ACTIVITY: Among the lines of the listing below, retype exactly those from the one containing "among different plans." through the one containing "and existing nodes.", both included. Do not include pictures.

GIVEN INFORMATION:
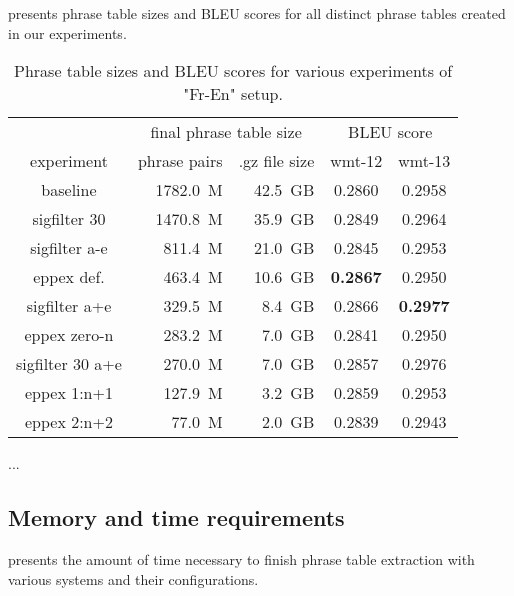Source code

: presents phrase table sizes and BLEU scores for all
distinct phrase tables created in our experiments.

\begin{table}[ht]
\centering
\begin{tabular}{ | c | r r | c c | }
\hline
 & \multicolumn{2}{|c|}{final phrase table size} & \multicolumn{2}{|c|}{BLEU score} \\
experiment & phrase pairs & .gz file size & wmt-12 & wmt-13 \\
\hline
\hline
baseline          & 1782.0~M & 42.5~GB & 0.2860 & 0.2958 \\
sigfilter 30      & 1470.8~M & 35.9~GB & 0.2849 & 0.2964 \\
sigfilter a-e     &  811.4~M & 21.0~GB & 0.2845 & 0.2953 \\
eppex def.        &  463.4~M & 10.6~GB & \textbf{0.2867} & 0.2950 \\
sigfilter a+e     &  329.5~M &  8.4~GB & 0.2866 & \textbf{0.2977} \\
eppex zero-n      &  283.2~M &  7.0~GB & 0.2841 & 0.2950 \\
sigfilter 30 a+e  &  270.0~M &  7.0~GB & 0.2857 & 0.2976 \\
eppex 1:n+1       &  127.9~M &  3.2~GB & 0.2859 & 0.2953 \\
eppex 2:n+2       &   77.0~M &  2.0~GB & 0.2839 & 0.2943 \\
\hline
\end{tabular}
\caption{\label{fr-en-pt-size-and-bleu}
Phrase table sizes and BLEU scores for various experiments of "Fr-En" setup.}
\end{table}

...

\subsection{Memory and time requirements}

 presents the amount of time necessary to finish
phrase table extraction with various systems and their configurations.

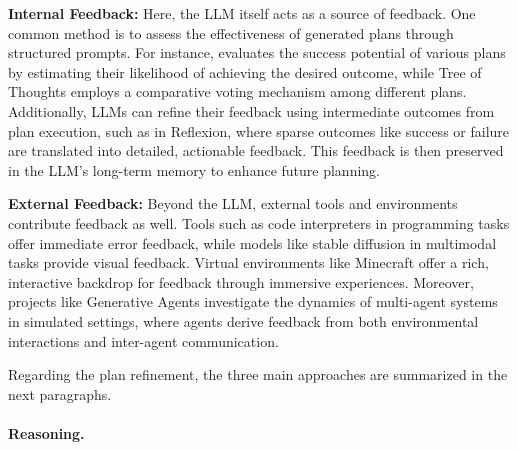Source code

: \textbf{Internal Feedback:} Here, the LLM itself acts as a source of feedback.
One common method is to assess the effectiveness of generated plans through structured prompts.
For instance, \textcite{hao2023reasoning} evaluates the success potential of various plans by estimating their likelihood of achieving the desired outcome, while Tree of Thoughts employs a comparative voting mechanism among different plans.
Additionally, LLMs can refine their feedback using intermediate outcomes from plan execution, such as in Reflexion, where sparse outcomes like success or failure are translated into detailed, actionable feedback.
This feedback is then preserved in the LLM’s long-term memory to enhance future planning.

\textbf{External Feedback:} Beyond the LLM, external tools and environments contribute feedback as well.
Tools such as code interpreters in programming tasks offer immediate error feedback, while models like stable diffusion in multimodal tasks provide visual feedback.
Virtual environments like Minecraft offer a rich, interactive backdrop for feedback through immersive experiences.
Moreover, projects like Generative Agents investigate the dynamics of multi-agent systems in simulated settings, where agents derive feedback from both environmental interactions and inter-agent communication.

Regarding the plan refinement, the three main approaches are summarized in the next paragraphs.

\paragraph{Reasoning.}
\label{par:reasoning}

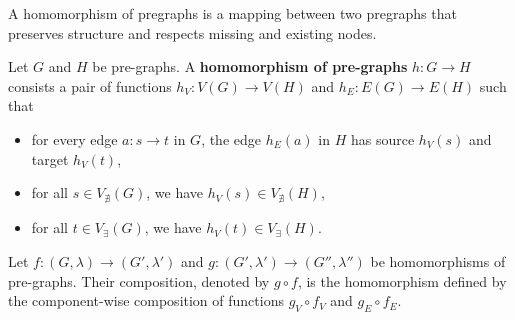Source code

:  A homomorphism of pregraphs is a mapping between two pregraphs that preserves structure and respects missing and existing nodes.
 \begin{definition} 
    \label{def:pregraph:homomorphism}
    Let \( G \) and \( H \) be pre-graphs. A \textbf{homomorphism of pre-graphs} $h: G \to H$ consists a pair of functions $h_V: V(G) \to V(H) $ and $h_E: E(G) \to E(H)$ such that
    \begin{itemize}
        \item for every edge \( a \colon s \to t \) in \( G \), the edge \( h_E(a) \) in $H$ has source \( h_V(s) \) and target \( h_V(t) \),
        \item for all $s \in V_{\nexists}(G)$, we have $h_V(s) \in V_{\nexists}(H)$,
        \item for all $t \in V_\exists(G)$, we have $h_V(t) \in V_\exists(H)$.
    \end{itemize} 
\end{definition}

\begin{definition} 
    \label{def:pregraph:composition}
    Let $f: (G,\lambda) \to (G',\lambda')$ and $g: (G',\lambda') \to (G'',\lambda'')$ be homomorphisms of pre-graphs. Their composition, denoted by $g \circ f$, is the homomorphism defined by the component-wise composition of functions $g_V \circ f_V$ and $g_E \circ f_E$.
\end{definition}

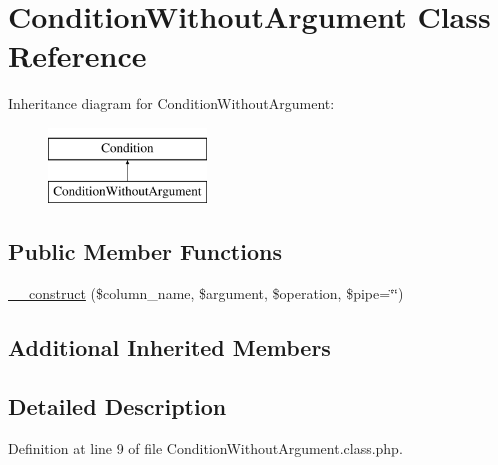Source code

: \hypertarget{classConditionWithoutArgument}{\section{Condition\-Without\-Argument Class Reference}
\label{classConditionWithoutArgument}
}
Inheritance diagram for Condition\-Without\-Argument\-:\begin{figure}[H]
\begin{center}
\leavevmode
\includegraphics[height=2.000000cm]{classConditionWithoutArgument}
\end{center}
\end{figure}
\subsection*{Public Member Functions}
\begin{DoxyCompactItemize}
\item 
\hyperlink{classConditionWithoutArgument_a4e97757ce87f11f6d5135054712943b3}{\-\_\-\-\_\-construct} (\$column\-\_\-name, \$argument, \$operation, \$pipe=\char`\"{}\char`\"{})
\end{DoxyCompactItemize}
\subsection*{Additional Inherited Members}


\subsection{Detailed Description}


Definition at line 9 of file Condition\-Without\-Argument.\-class.\-php.



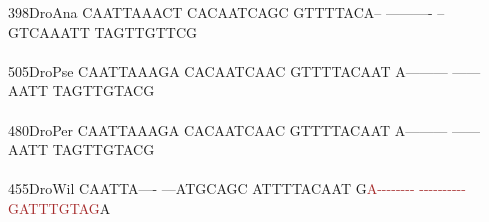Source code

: \documentclass[11pt,twoside,reqno,a4paper]{article}
\begin{document}
{398\hspace*{1\charwidth}DroAna	CAATTAAACT	CACAATCAGC	GTTTTACA--	----------	--GTCAAATT	TAGTTGTTCG	\\
\hspace*{4\charwidth}\hspace*{7\charwidth}\hspace*{1\charwidth}\hspace*{1\charwidth}\hspace*{1\charwidth}\hspace*{1\charwidth}\hspace*{1\charwidth}\hspace*{1\charwidth}\\
505\hspace*{1\charwidth}DroPse	CAATTAAAGA	CACAATCAAC	GTTTTACAAT	A---------	------AATT	TAGTTGTACG	\\
\hspace*{4\charwidth}\hspace*{7\charwidth}\hspace*{1\charwidth}\hspace*{1\charwidth}\hspace*{1\charwidth}\hspace*{1\charwidth}\hspace*{1\charwidth}\hspace*{1\charwidth}\\
480\hspace*{1\charwidth}DroPer	CAATTAAAGA	CACAATCAAC	GTTTTACAAT	A---------	------AATT	TAGTTGTACG	\\
\hspace*{4\charwidth}\hspace*{7\charwidth}\hspace*{1\charwidth}\hspace*{1\charwidth}\hspace*{1\charwidth}\hspace*{1\charwidth}\hspace*{1\charwidth}\hspace*{1\charwidth}\\
455\hspace*{1\charwidth}DroWil	CAATTA----	---ATGCAGC	ATTTTACAAT	G\textcolor{Brown}{A}\textcolor{Brown}{-}\textcolor{Brown}{-}\textcolor{Brown}{-}\textcolor{Brown}{-}\textcolor{Brown}{-}\textcolor{Brown}{-}\textcolor{Brown}{-}\textcolor{Brown}{-}	\textcolor{Brown}{-}\textcolor{Brown}{-}\textcolor{Brown}{-}\textcolor{Brown}{-}\textcolor{Brown}{-}\textcolor{Brown}{-}\textcolor{Brown}{-}\textcolor{Brown}{-}\textcolor{Brown}{-}\textcolor{Brown}{-}	\textcolor{Brown}{G}\textcolor{Brown}{A}\textcolor{Brown}{T}\textcolor{Brown}{T}\textcolor{Brown}{T}\textcolor{Brown}{G}\textcolor{Brown}{T}\textcolor{Brown}{A}\textcolor{Brown}{G}A	\\
}
\end{document}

ANSWER BELOW:
For instance, \textcite{hao2023reasoning} evaluates the success potential of various plans by estimating their likelihood of achieving the desired outcome, while Tree of Thoughts employs a comparative voting mechanism among different plans.
Additionally, LLMs can refine their feedback using intermediate outcomes from plan execution, such as in Reflexion, where sparse outcomes like success or failure are translated into detailed, actionable feedback.
This feedback is then preserved in the LLM’s long-term memory to enhance future planning.

\textbf{External Feedback:} Beyond the LLM, external tools and environments contribute feedback as well.
Tools such as code interpreters in programming tasks offer immediate error feedback, while models like stable diffusion in multimodal tasks provide visual feedback.
Virtual environments like Minecraft offer a rich, interactive backdrop for feedback through immersive experiences.
Moreover, projects like Generative Agents investigate the dynamics of multi-agent systems in simulated settings, where agents derive feedback from both environmental interactions and inter-agent communication.

Regarding the plan refinement, the three main approaches are summarized in the next paragraphs.

\paragraph{Reasoning.}
\label{par:reasoning}

Source code

:  A homomorphism of pregraphs is a mapping between two pregraphs that preserves structure and respects missing and existing nodes.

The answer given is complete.